Volume I - O Abismo de Ness
Capítulo 9 — A Trindade Esquecida
A floresta à margem do lago se fechava ao redor de Helena e Otávio como um organismo vivo. Os galhos, entrelaçados como costelas, abafavam o som do vento. Os pássaros haviam emudecido — ou sido levados. A cada passo, o solo parecia pulsar sob as botas, emitindo uma vibração quase imperceptível que subia pelas pernas como febre rastejante.
A luz âmbar do lago não os alcançava ali, mas sua presença era sentida — como um olho fechado prestes a se abrir.
— Isto não é mais apenas o Lago Ness — murmurou Otávio, analisando os dados térmicos no tablet improvisado. — A frequência que vínhamos rastreando agora está ativa em mais de um ponto... é como se algo estivesse se espalhando sob o solo, como raízes.
— Ou como um coração buscando artérias — respondeu Helena. — E nós somos o sangue.
Avançaram até uma clareira onde as árvores pareciam ter morrido de dentro para fora. No centro, uma pedra ritual, coberta por líquen e símbolos desgastados. Mas o que chamou a atenção foi o que havia sobre ela.
Um colar.
Feito com dentes humanos e vértebras de peixe.
E ao lado, uma fotografia antiga.
Marcus.
Ao fundo, o mesmo farol onde haviam se refugiado.
Mas ele não olhava para a câmera — olhava para algo fora do quadro. Algo que o fazia sorrir de um jeito que Helena não reconheceu.
— Isso... não pode ter sido tirado agora. Este papel... está seco — sussurrou Otávio.

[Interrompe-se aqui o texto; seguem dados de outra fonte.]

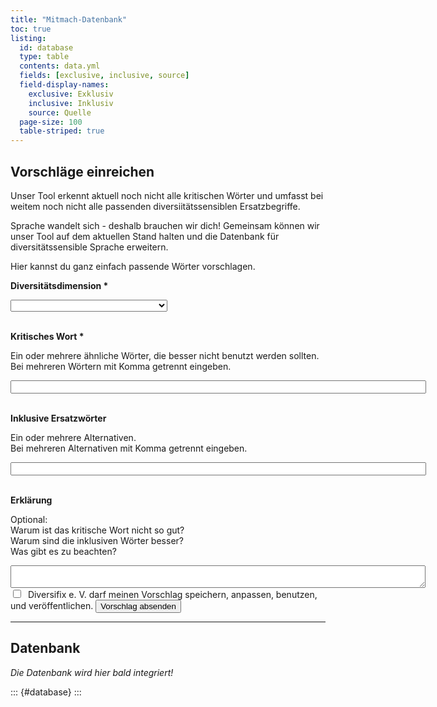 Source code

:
 ```yaml
---
title: "Mitmach-Datenbank"
toc: true
listing:
  id: database
  type: table
  contents: data.yml
  fields: [exclusive, inclusive, source]
  field-display-names:
    exclusive: Exklusiv
    inclusive: Inklusiv
    source: Quelle
  page-size: 100
  table-striped: true
---
```


## Vorschläge einreichen

Unser Tool erkennt aktuell noch nicht alle kritischen Wörter und umfasst bei weitem noch nicht alle passenden diversiitätssensiblen Ersatzbegriffe.

Sprache wandelt sich - deshalb brauchen wir dich! Gemeinsam können wir unser Tool auf dem aktuellen Stand halten und die Datenbank für diversitätssensible Sprache erweitern. 

Hier kannst du ganz einfach passende Wörter vorschlagen.


<form name="diversity-database" netlify>

__Diversitätsdimension \*__

<select name="dimension" required>
    <option value=""></option>
    <option value="age">Alter</option>
    <option value="ethnic">Ethnische Herkunft & Nationalität</option>
    <option value="gender">Geschlecht & Geschlechtliche Identität</option>
    <option value="ability">Körperliche und geistige Fähigkeiten</option>
    <option value="religion">Religion & Weltanschauung</option>
    <option value="sexual">Sexuelle Orientierung</option>
    <option value="social">Soziale Herkunft</option>
    <option value="other">Andere Dimension</option>
</select><br/><br/>

__Kritisches Wort \*__

Ein oder mehrere ähnliche Wörter, die besser nicht benutzt werden sollten.\
Bei mehreren Wörtern mit Komma getrennt eingeben.

<input type="text" name="exclusive" size="80" required/><br/><br/>

__Inklusive Ersatzwörter__

Ein oder mehrere Alternativen.\
Bei mehreren Alternativen mit Komma getrennt eingeben.

<input type="text" name="exclusive" size="80"/><br/><br/>

__Erklärung__

Optional:\
Warum ist das kritische Wort nicht so gut?\
Warum sind die inklusiven Wörter besser?\
Was gibt es zu beachten?

<textarea name="explanation" cols="80"></textarea><br/>

<label for="agree">
<input type="checkbox" name="agree" id="agree" required>
&nbsp;Diversifix e. V. darf meinen Vorschlag speichern, anpassen, benutzen, und veröffentlichen.
</label>

<input type="submit" value="Vorschlag absenden"/>
</form>

---

## Datenbank

_Die Datenbank wird hier bald integriert!_

::: {#database}
:::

Helena se ajoelhou diante da pedra. Pegou o colar, relutante, e sentiu uma vibração fria subir pelo braço. Por um instante, imagens atravessaram sua mente: Marcus de pé diante de uma água negra, falando em uma língua sem som. Um círculo de três mulheres de cabelos longos e olhos escuros. Um altar de carne viva. E no centro, o nome que agora pesava sobre tudo:
Kalgh’ra.
— Ele foi levado... não como vítima. Como iniciado — disse ela, com a voz tensa. — Eles precisam de três. E ele é o segundo.
Otávio cambaleou para trás.
— Três? Nós temos Harding. Temos Marcus. E agora estão vindo por ti.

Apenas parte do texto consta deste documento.